#### [Data extract]
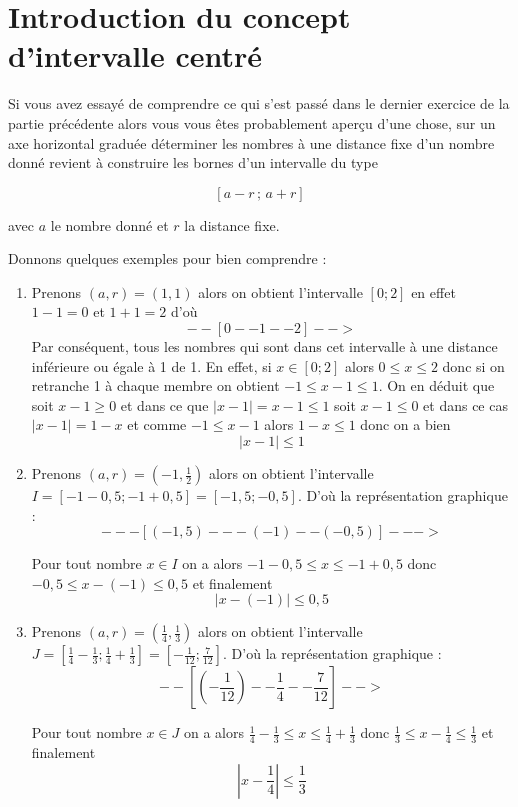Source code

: \documentclass[a4paper, 11pt, twoside]{book}
\newcommand{\ceintr}[2]{\left[#1\,;\,#2\right]}
\newcommand{\disk}[3]{\left\lvert #1 - #2 \right\rvert \leq #3}
\begin{document}
\section{Introduction du concept d'intervalle centré}
\label{sec:orgad10744}

Si vous avez essayé de comprendre ce qui s'est passé dans le
dernier exercice de la partie précédente alors vous vous êtes
probablement aperçu d'une chose, sur un axe horizontal graduée
déterminer les nombres à une distance fixe d'un nombre donné
revient à construire les bornes d'un intervalle du type

\[\ceintr{a - r}{a + r}\]

avec \(a\) le nombre donné et \(r\) la distance fixe.

Donnons quelques exemples pour bien comprendre :

\begin{enumerate}
\item Prenons \((a, r) = (1,1)\) alors on obtient l'intervalle \([0 ; 2]\)
en effet \(1 - 1 = 0\) et \(1 + 1 = 2\) d'où \[--[0--1--2]-->\]
Par conséquent, tous les nombres qui sont dans cet intervalle à
une distance inférieure ou égale à 1 de 1. En effet, si \(x\in [0
      ; 2]\) alors \(0\leq x\leq 2\) donc si on retranche 1 à chaque
membre on obtient \(-1\leq x - 1\leq 1\). On en déduit que soit
\(x - 1 \geq 0\) et dans ce que \(\lvert x - 1\rvert = x - 1\leq 1\)
soit \(x - 1 \leq 0\) et dans ce cas \(\lvert x - 1\rvert = 1 - x\)
et comme \(-1\leq x - 1\) alors \(1 - x\leq 1\) donc on a bien
\[\disk{x}{1}{1}\]
\item Prenons \((a, r) = \left(-1,\frac{1}{2}\right)\) alors on obtient
l'intervalle \(I = [-1 - 0,5 ; -1 + 0,5] = [-1,5 ; -0,5]\). D'où la
représentation graphique :
\[---[(-1,5)---(-1)--(-0,5)]--->\]

Pour tout nombre \(x\in I\) on a alors \(-1 - 0,5 \leq x \leq -1 +
      0,5\) donc \(-0,5\leq x - (-1)\leq 0,5\) et finalement
\[\disk{x}{(-1)}{0,5}\]
\item Prenons \((a, r) = \left(\frac{1}{4},\frac{1}{3}\right)\) alors on obtient
l'intervalle \(J = \left[\frac{1}{4} - \frac{1}{3} ;
      \frac{1}{4} + \frac{1}{3}\right] = \left[-\frac{1}{12} ;
      \frac{7}{12}\right]\). D'où la représentation graphique :
\[--\left[\left(-\frac{1}{12}\right)--\frac{1}{4}--\frac{7}{12}\right]-->\]

Pour tout nombre \(x\in J\) on a alors \(\frac{1}{4} -
      \frac{1}{3} \leq x \leq \frac{1}{4} + \frac{1}{3}\) donc
\(\frac{1}{3}\leq x - \frac{1}{4}\leq \frac{1}{3}\) et
finalement \[\disk{x}{\frac{1}{4}}{\frac{1}{3}}\]
\end{enumerate}
\end{document}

#### [Task instructions]
Give back every line of the material exactly as written, but not the pictures.

#### [Task output]
Source code

: \documentclass[a4paper, 11pt, twoside]{book}
\newcommand{\ceintr}[2]{\left[#1\,;\,#2\right]}
\newcommand{\disk}[3]{\left\lvert #1 - #2 \right\rvert \leq #3}
\begin{document}
\section{Introduction du concept d'intervalle centré}
\label{sec:orgad10744}

Si vous avez essayé de comprendre ce qui s'est passé dans le
dernier exercice de la partie précédente alors vous vous êtes
probablement aperçu d'une chose, sur un axe horizontal graduée
déterminer les nombres à une distance fixe d'un nombre donné
revient à construire les bornes d'un intervalle du type

\[\ceintr{a - r}{a + r}\]

avec \(a\) le nombre donné et \(r\) la distance fixe.

Donnons quelques exemples pour bien comprendre :

\begin{enumerate}
\item Prenons \((a, r) = (1,1)\) alors on obtient l'intervalle \([0 ; 2]\)
en effet \(1 - 1 = 0\) et \(1 + 1 = 2\) d'où \[--[0--1--2]-->\]
Par conséquent, tous les nombres qui sont dans cet intervalle à
une distance inférieure ou égale à 1 de 1. En effet, si \(x\in [0
      ; 2]\) alors \(0\leq x\leq 2\) donc si on retranche 1 à chaque
membre on obtient \(-1\leq x - 1\leq 1\). On en déduit que soit
\(x - 1 \geq 0\) et dans ce que \(\lvert x - 1\rvert = x - 1\leq 1\)
soit \(x - 1 \leq 0\) et dans ce cas \(\lvert x - 1\rvert = 1 - x\)
et comme \(-1\leq x - 1\) alors \(1 - x\leq 1\) donc on a bien
\[\disk{x}{1}{1}\]
\item Prenons \((a, r) = \left(-1,\frac{1}{2}\right)\) alors on obtient
l'intervalle \(I = [-1 - 0,5 ; -1 + 0,5] = [-1,5 ; -0,5]\). D'où la
représentation graphique :
\[---[(-1,5)---(-1)--(-0,5)]--->\]

Pour tout nombre \(x\in I\) on a alors \(-1 - 0,5 \leq x \leq -1 +
      0,5\) donc \(-0,5\leq x - (-1)\leq 0,5\) et finalement
\[\disk{x}{(-1)}{0,5}\]
\item Prenons \((a, r) = \left(\frac{1}{4},\frac{1}{3}\right)\) alors on obtient
l'intervalle \(J = \left[\frac{1}{4} - \frac{1}{3} ;
      \frac{1}{4} + \frac{1}{3}\right] = \left[-\frac{1}{12} ;
      \frac{7}{12}\right]\). D'où la représentation graphique :
\[--\left[\left(-\frac{1}{12}\right)--\frac{1}{4}--\frac{7}{12}\right]-->\]

Pour tout nombre \(x\in J\) on a alors \(\frac{1}{4} -
      \frac{1}{3} \leq x \leq \frac{1}{4} + \frac{1}{3}\) donc
\(\frac{1}{3}\leq x - \frac{1}{4}\leq \frac{1}{3}\) et
finalement \[\disk{x}{\frac{1}{4}}{\frac{1}{3}}\]
\end{enumerate}
\end{document}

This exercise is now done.